## DATASET EXTRACT
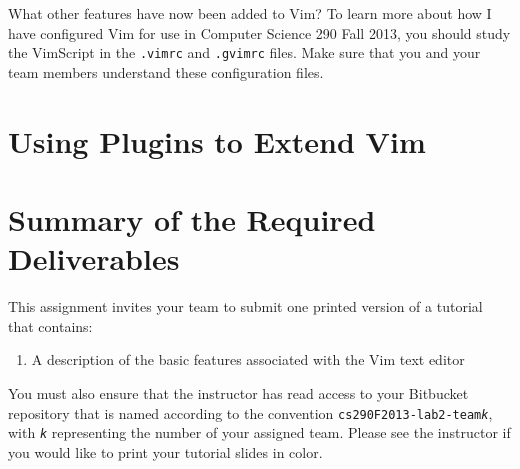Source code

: What other features have now been added to Vim?  To learn more about how I have configured Vim for use in Computer
Science 290 Fall 2013, you should study the VimScript in the {\tt .vimrc} and {\tt .gvimrc} files.  Make sure that you
and your team members understand these configuration files.

\section*{Using Plugins to Extend Vim}


\section*{Summary of the Required Deliverables}

This assignment invites your team to submit one printed version of a tutorial that contains:

\begin{enumerate}
	
	\item A description of the basic features associated with the Vim text editor

\end{enumerate}

You must also ensure that the instructor has read access to your Bitbucket repository that is named according to the
convention {\tt cs290F2013-lab2-team{\em k}}, with {\tt {\em k}} representing the number of your assigned team. Please
see the instructor if you would like to print your tutorial slides in color.


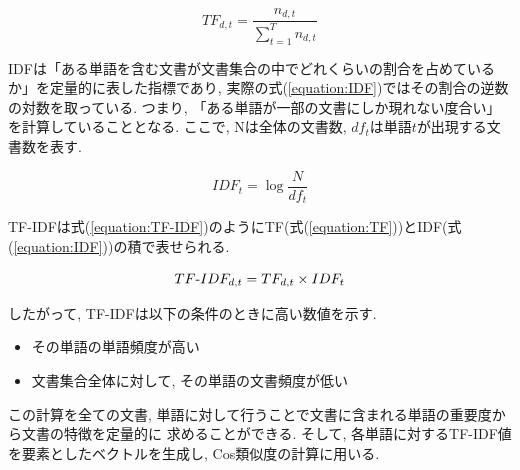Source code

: \documentclass{ltjarticle}
\begin{document}
\begin{equation}
    TF_{d,t} = \dfrac{n_{d,t}}{\sum_{t=1}^T n_{d,t}}
    \label{equation:TF}
\end{equation}
\vspace{5truept}

IDFは「ある単語を含む文書が文書集合の中でどれくらいの割合を占めているか」を定量的に表した指標であり, 
実際の式(\ref{equation:IDF})ではその割合の逆数の対数を取っている. つまり, 「ある単語が一部の文書にしか現れない度合い」を計算していることとなる. 
ここで, Nは全体の文書数, $df_t$は単語$t$が出現する文書数を表す. 
\vspace{5truept}

\begin{equation}
    IDF_t = \log\dfrac{N}{df_t}
    \label{equation:IDF}
\end{equation}
\vspace{5truept}

\newpage
\noindent
TF-IDFは式(\ref{equation:TF-IDF})のようにTF(式(\ref{equation:TF}))とIDF(式(\ref{equation:IDF}))の積で表せられる. 
\vspace{5truept}

\begin{equation}
    TF\mathchar`-IDF_{d,t} = TF_{d,t}\times IDF_t
    \label{equation:TF-IDF}
\end{equation}
\vspace{5truept}

\noindent
したがって, TF-IDFは以下の条件のときに高い数値を示す. 
\vspace{5truept}

\begin{itemize}
    \item その単語の単語頻度が高い
    \item 文書集合全体に対して, その単語の文書頻度が低い
\end{itemize}
\vspace{5truept}

\noindent
この計算を全ての文書, 単語に対して行うことで文書に含まれる単語の重要度から文書の特徴を定量的に
求めることができる. そして, 各単語に対するTF-IDF値を要素としたベクトルを生成し, Cos類似度の計算に用いる. 
\end{document}
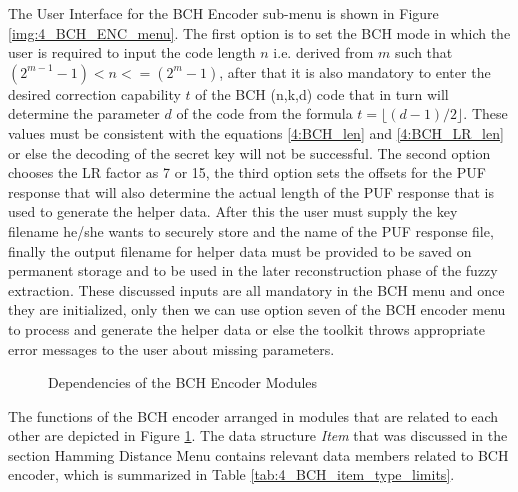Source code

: 	The User Interface for the BCH Encoder sub-menu is shown in Figure \ref{img:4_BCH_ENC_menu}. The first option is to set the BCH mode in which the user is required to input the code length $n$ i.e. derived from $m$ such that $(2^{m-1} - 1) < n <= (2^m - 1)$, after that it is also mandatory to enter the desired correction capability $t$ of the BCH (n,k,d) code that in turn will determine the parameter $d$ of the code from the formula $t = \lfloor(d-1)/2\rfloor$.
	These values must be consistent with the equations \ref{4:BCH_len} and \ref{4:BCH_LR_len} or else the decoding of the secret key will not be successful. The second option chooses the LR factor as 7 or 15, the third option sets the offsets for the PUF response that will also determine the actual length of the PUF response that is used to generate the helper data. After this the user must supply the key filename he/she wants to securely store and the name of the PUF
	response file, finally the output filename for helper data must be provided to be saved on permanent storage and to be used in the later reconstruction phase of the fuzzy extraction. These discussed inputs are all mandatory in the BCH menu and once they are initialized, only then we can use option seven of the BCH encoder menu to process and generate the helper data or else the toolkit throws appropriate error messages to the user about missing parameters.\\

	\begin{figure}[h!]
	\centering
	\caption{Dependencies of the BCH Encoder Modules}
	\label{img:bchenc_fns}
	\end{figure}

	The functions of the BCH encoder arranged in modules that are related to each other are depicted in Figure \ref{img:bchenc_fns}.
	The data structure \emph{Item} that was discussed in the section Hamming Distance Menu contains relevant data members related to BCH encoder, which is summarized in Table \ref{tab:4_BCH_item_type_limits}.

## REQUIREMENT
Only the text of the material belongs in your copy, which must match the original exactly.

## RESPONSE FOR THIS EXERCISE
Source code

: What other features have now been added to Vim?  To learn more about how I have configured Vim for use in Computer
Science 290 Fall 2013, you should study the VimScript in the {\tt .vimrc} and {\tt .gvimrc} files.  Make sure that you
and your team members understand these configuration files.

\section*{Using Plugins to Extend Vim}


\section*{Summary of the Required Deliverables}

This assignment invites your team to submit one printed version of a tutorial that contains:

\begin{enumerate}
	
	\item A description of the basic features associated with the Vim text editor

\end{enumerate}

You must also ensure that the instructor has read access to your Bitbucket repository that is named according to the
convention {\tt cs290F2013-lab2-team{\em k}}, with {\tt {\em k}} representing the number of your assigned team. Please
see the instructor if you would like to print your tutorial slides in color.


Source code

: \documentclass{ltjarticle}
\begin{document}
\begin{equation}
    TF_{d,t} = \dfrac{n_{d,t}}{\sum_{t=1}^T n_{d,t}}
    \label{equation:TF}
\end{equation}
\vspace{5truept}

IDFは「ある単語を含む文書が文書集合の中でどれくらいの割合を占めているか」を定量的に表した指標であり, 
実際の式(\ref{equation:IDF})ではその割合の逆数の対数を取っている. つまり, 「ある単語が一部の文書にしか現れない度合い」を計算していることとなる. 
ここで, Nは全体の文書数, $df_t$は単語$t$が出現する文書数を表す. 
\vspace{5truept}

\begin{equation}
    IDF_t = \log\dfrac{N}{df_t}
    \label{equation:IDF}
\end{equation}
\vspace{5truept}

\newpage
\noindent
TF-IDFは式(\ref{equation:TF-IDF})のようにTF(式(\ref{equation:TF}))とIDF(式(\ref{equation:IDF}))の積で表せられる. 
\vspace{5truept}

\begin{equation}
    TF\mathchar`-IDF_{d,t} = TF_{d,t}\times IDF_t
    \label{equation:TF-IDF}
\end{equation}
\vspace{5truept}

\noindent
したがって, TF-IDFは以下の条件のときに高い数値を示す. 
\vspace{5truept}

\begin{itemize}
    \item その単語の単語頻度が高い
    \item 文書集合全体に対して, その単語の文書頻度が低い
\end{itemize}
\vspace{5truept}

\noindent
この計算を全ての文書, 単語に対して行うことで文書に含まれる単語の重要度から文書の特徴を定量的に
求めることができる. そして, 各単語に対するTF-IDF値を要素としたベクトルを生成し, Cos類似度の計算に用いる. 
\end{document}
Source code

: 	The User Interface for the BCH Encoder sub-menu is shown in Figure \ref{img:4_BCH_ENC_menu}. The first option is to set the BCH mode in which the user is required to input the code length $n$ i.e. derived from $m$ such that $(2^{m-1} - 1) < n <= (2^m - 1)$, after that it is also mandatory to enter the desired correction capability $t$ of the BCH (n,k,d) code that in turn will determine the parameter $d$ of the code from the formula $t = \lfloor(d-1)/2\rfloor$.
	These values must be consistent with the equations \ref{4:BCH_len} and \ref{4:BCH_LR_len} or else the decoding of the secret key will not be successful. The second option chooses the LR factor as 7 or 15, the third option sets the offsets for the PUF response that will also determine the actual length of the PUF response that is used to generate the helper data. After this the user must supply the key filename he/she wants to securely store and the name of the PUF
	response file, finally the output filename for helper data must be provided to be saved on permanent storage and to be used in the later reconstruction phase of the fuzzy extraction. These discussed inputs are all mandatory in the BCH menu and once they are initialized, only then we can use option seven of the BCH encoder menu to process and generate the helper data or else the toolkit throws appropriate error messages to the user about missing parameters.\\

	\begin{figure}[h!]
	\centering
	\caption{Dependencies of the BCH Encoder Modules}
	\label{img:bchenc_fns}
	\end{figure}

	The functions of the BCH encoder arranged in modules that are related to each other are depicted in Figure \ref{img:bchenc_fns}.
	The data structure \emph{Item} that was discussed in the section Hamming Distance Menu contains relevant data members related to BCH encoder, which is summarized in Table \ref{tab:4_BCH_item_type_limits}.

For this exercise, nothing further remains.